Aktivieren verbliebener Fähigkeiten

  • Bewegungsübungen
  • Musik- und Kunsttherapie
  • Üben von Tätigkeiten der Selbstversorgung wie Körperpflege oder Haushaltstätigkeiten
  • Förderung der Kommunikation
  • Wahrnehmungsübungen und Anregung der Sinne
  • Wiederbeleben alter Erinnerungen und vertrauter Aktivitäten (Biografiearbeit)

Für den eigenen Ausgleich sorgen

Die Betreuung eines demenziell erkrankten Familienmitglieds ist außerordentlich schwer und kann viele Jahre dauern. Es ist ein Irrtum zu glauben, ein einzelner Mensch könne die für die Betreuung erforderliche seelische und körperliche Kraft jederzeit und unbegrenzt aufbringen. Deshalb ist es dringend nötig, den selbst auferlegten Leistungsdruck abzubauen: Kein Mensch kann einen anderen 24 Stunden lang betreuen, versorgen und beobachten, ohne sich selbst dabei völlig zu überlasten. Das Missachten der eigenen Belastungsgrenze schadet aber nicht nur der pflegenden Person, sondern auch dem/der Kranken. Denn Folgen der Überlastung wie Ungeduld oder Reizbarkeit sind häufig die Ursache für Konflikte im Betreuungsalltag.

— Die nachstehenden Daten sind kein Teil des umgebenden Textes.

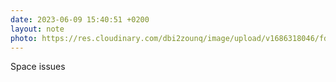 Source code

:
 ```yaml
---
date: 2023-06-09 15:40:51 +0200
layout: note
photo: https://res.cloudinary.com/dbi2zounq/image/upload/v1686318046/fdkmztifttfy61cijvis.jpg
---
```

Space issues
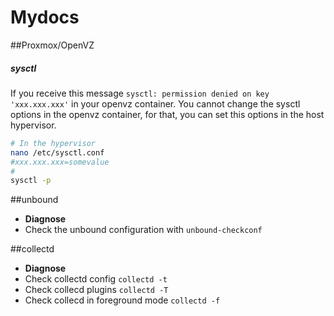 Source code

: Mydocs
====================

##Proxmox/OpenVZ

##### sysctl

If you receive this message `sysctl: permission denied on key 'xxx.xxx.xxx'` in your openvz container. You cannot change the sysctl options in the openvz container, for that, you can set this options in the host hypervisor. 

```bash
# In the hypervisor
nano /etc/sysctl.conf
#xxx.xxx.xxx=somevalue
#
sysctl -p
```

##unbound

  * **Diagnose**
   * Check the unbound configuration with `unbound-checkconf`

##collectd

  * **Diagnose**
   * Check collectd config `collectd -t`
   * Check collecd plugins `collectd -T`
   * Check collecd in foreground mode `collectd -f`
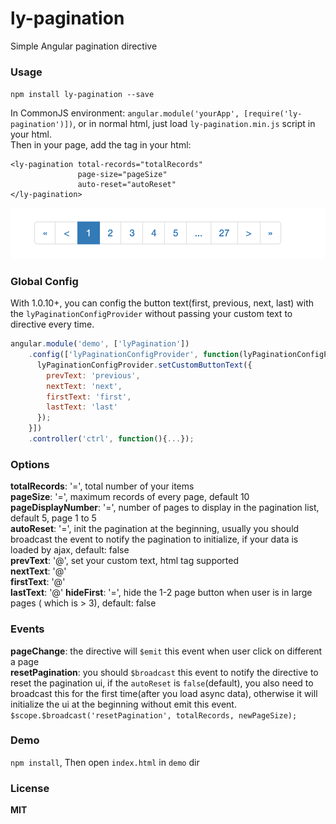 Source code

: # ly-pagination
Simple Angular pagination directive

### Usage

`npm install ly-pagination --save`

In CommonJS environment:
`angular.module('yourApp', [require('ly-pagination')])`,
or in normal html, just load `ly-pagination.min.js` script in your html.  
Then in your page, add the tag in your html:
```
<ly-pagination total-records="totalRecords"
               page-size="pageSize"
               auto-reset="autoReset"
</ly-pagination>
```
[![ly-pagination-ui](https://github.com/JasonBoy/ly-pagination/blob/master/demo/img.png)](https://github.com/JasonBoy/ly-pagination/blob/master/demo/img.png)

### Global Config  
With 1.0.10+, you can config the button text(first, previous, next, last) with the `lyPaginationConfigProvider` without passing your custom text to directive every time.

```javascript
angular.module('demo', ['lyPagination'])
    .config(['lyPaginationConfigProvider', function(lyPaginationConfigProvider) {
      lyPaginationConfigProvider.setCustomButtonText({
        prevText: 'previous',
        nextText: 'next',
        firstText: 'first',
        lastText: 'last'
      });
    }])
    .controller('ctrl', function(){...});
```

### Options

**totalRecords**: '=', total number of your items  
**pageSize**: '=', maximum records of every page, default 10  
**pageDisplayNumber**: '=', number of pages to display in the pagination list, default 5, page 1 to 5  
**autoReset**: '=', init the pagination at the beginning, usually you should broadcast the event to notify the pagination to initialize, if your data is loaded by ajax, default: false  
**prevText**: '@', set your custom text, html tag supported  
**nextText**: '@'  
**firstText**: '@'  
**lastText**: '@'
**hideFirst**: '=', hide the 1-2 page button when user is in large pages ( which is > 3), default: false

### Events

**pageChange**: the directive will `$emit` this event when user click on different a page  
**resetPagination**: you should `$broadcast` this event to notify the directive to reset the pagination ui,
 if the `autoReset` is `false`(default), you also need to broadcast this for the first time(after you load async data),
 otherwise it will initialize the ui at the beginning without emit this event.
  `$scope.$broadcast('resetPagination', totalRecords, newPageSize);`

### Demo

`npm install`,
Then open `index.html` in `demo` dir

### License

**MIT**

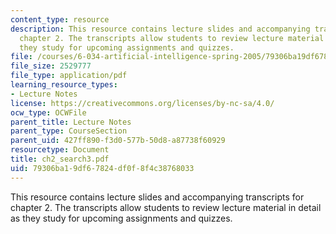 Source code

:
 ```yaml
---
content_type: resource
description: This resource contains lecture slides and accompanying transcripts for
  chapter 2. The transcripts allow students to review lecture material in detail as
  they study for upcoming assignments and quizzes.
file: /courses/6-034-artificial-intelligence-spring-2005/79306ba19df67824df0f8f4c38768033_ch2_search3.pdf
file_size: 2529777
file_type: application/pdf
learning_resource_types:
- Lecture Notes
license: https://creativecommons.org/licenses/by-nc-sa/4.0/
ocw_type: OCWFile
parent_title: Lecture Notes
parent_type: CourseSection
parent_uid: 427ff890-f3d0-577b-50d8-a87738f60929
resourcetype: Document
title: ch2_search3.pdf
uid: 79306ba1-9df6-7824-df0f-8f4c38768033
---
```

This resource contains lecture slides and accompanying transcripts for chapter 2. The transcripts allow students to review lecture material in detail as they study for upcoming assignments and quizzes.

Ein Verteilen der Pflege auf mehrere Schultern, gleichgültig ob auf Familienangehörige oder professionelle Helferinnen oder Helfer, ist oft der beste Weg, die häusliche Betreuung über viele Jahre hinweg aufrechterhalten zu können.

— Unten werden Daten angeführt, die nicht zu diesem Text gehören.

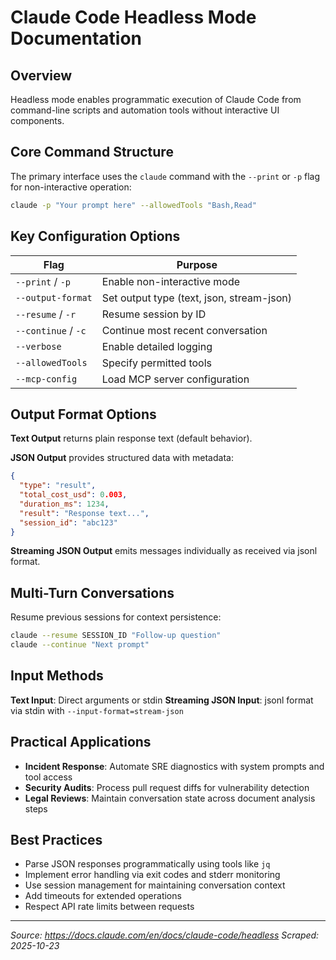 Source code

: # Claude Code Headless Mode Documentation

## Overview
Headless mode enables programmatic execution of Claude Code from command-line scripts and automation tools without interactive UI components.

## Core Command Structure
The primary interface uses the `claude` command with the `--print` or `-p` flag for non-interactive operation:

```bash
claude -p "Your prompt here" --allowedTools "Bash,Read"
```

## Key Configuration Options

| Flag | Purpose |
|------|---------|
| `--print` / `-p` | Enable non-interactive mode |
| `--output-format` | Set output type (text, json, stream-json) |
| `--resume` / `-r` | Resume session by ID |
| `--continue` / `-c` | Continue most recent conversation |
| `--verbose` | Enable detailed logging |
| `--allowedTools` | Specify permitted tools |
| `--mcp-config` | Load MCP server configuration |

## Output Format Options

**Text Output** returns plain response text (default behavior).

**JSON Output** provides structured data with metadata:
```json
{
  "type": "result",
  "total_cost_usd": 0.003,
  "duration_ms": 1234,
  "result": "Response text...",
  "session_id": "abc123"
}
```

**Streaming JSON Output** emits messages individually as received via jsonl format.

## Multi-Turn Conversations

Resume previous sessions for context persistence:
```bash
claude --resume SESSION_ID "Follow-up question"
claude --continue "Next prompt"
```

## Input Methods

**Text Input**: Direct arguments or stdin
**Streaming JSON Input**: jsonl format via stdin with `--input-format=stream-json`

## Practical Applications

- **Incident Response**: Automate SRE diagnostics with system prompts and tool access
- **Security Audits**: Process pull request diffs for vulnerability detection
- **Legal Reviews**: Maintain conversation state across document analysis steps

## Best Practices

- Parse JSON responses programmatically using tools like `jq`
- Implement error handling via exit codes and stderr monitoring
- Use session management for maintaining conversation context
- Add timeouts for extended operations
- Respect API rate limits between requests

---
*Source: https://docs.claude.com/en/docs/claude-code/headless*
*Scraped: 2025-10-23*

Für die Hauptpflegeperson ist es wichtig, private Bekanntschaften und Hobbys weiterzuführen. Schaffen Sie sich von Anfang an feste Freiräume, die ganz Ihnen gehören, und gönnen Sie sich jeden Tag etwas, worauf Sie sich freuen können, wie z.B. ungestört Musik hören, einen Spaziergang machen, eine Zeitschrift lesen oder im Garten arbeiten. Vermeiden Sie unbedingt ein schlechtes Gewissen, wenn Sie sich Zeit für sich nehmen. Sie „schieben“ die Kranke bzw. den Kranken nicht ab, sondern nehmen sich nur notwendige Pausen. Von der Kraft und der guten Laune, die Sie an einem freien Tag "getankt" haben, profitiert auch Ihr krankes Familienmitglied! Oft suchen pflegende Angehörige erst nach Entlastungsmöglichkeiten, wenn das Wasser ihnen "bis zum Hals" steht. Dann erweist sich die Suche aber als zusätzlicher Stressfaktor, der kaum noch verkraftet werden kann. Kümmern Sie sich deshalb um Hilfs- und Entlastungsmöglichkeiten, solange noch Luft dazu da ist. Je früher die/der Kranke sich daran gewöhnt, von mehreren Personen Hilfe zu erhalten, desto leichter nimmt sie/er sie auch an.

Eigene Entlastung

  • Es sollten pro Woche ein ganzer Tag und möglichst eine Nacht frei sein.
  • Das Gegenteil des Alltags bringt oft die größte Entspannung, z.B. Begegnung mit vielen Menschen anstatt die Konzentration auf einen einzelnen oder Bewegung in frischer Luft statt Stillsitzen zu Hause.
  • Autogenes Training oder andere entspannende Techniken können helfen, den Alltag besser zu bewältigen. Volkshochschulen oder Fachärzte bieten entsprechende Kurse an.
  • Die Zusammenarbeit mit anderen "Helfern" bringt Entlastung: Nehmen Sie Kontakt zu Selbsthilfegruppen auf.
  • Suchen Sie emotionale Unterstützung bei Ihrer Familie, Freundinnen und Freunden oder professionellen Helfern.
  • Wachsen Ihnen die Probleme über den Kopf, versuchen Sie, Prioritäten zu setzen: Wenden Sie sich zunächst dem dringlichsten Problem zu und suchen Sie eine Lösung.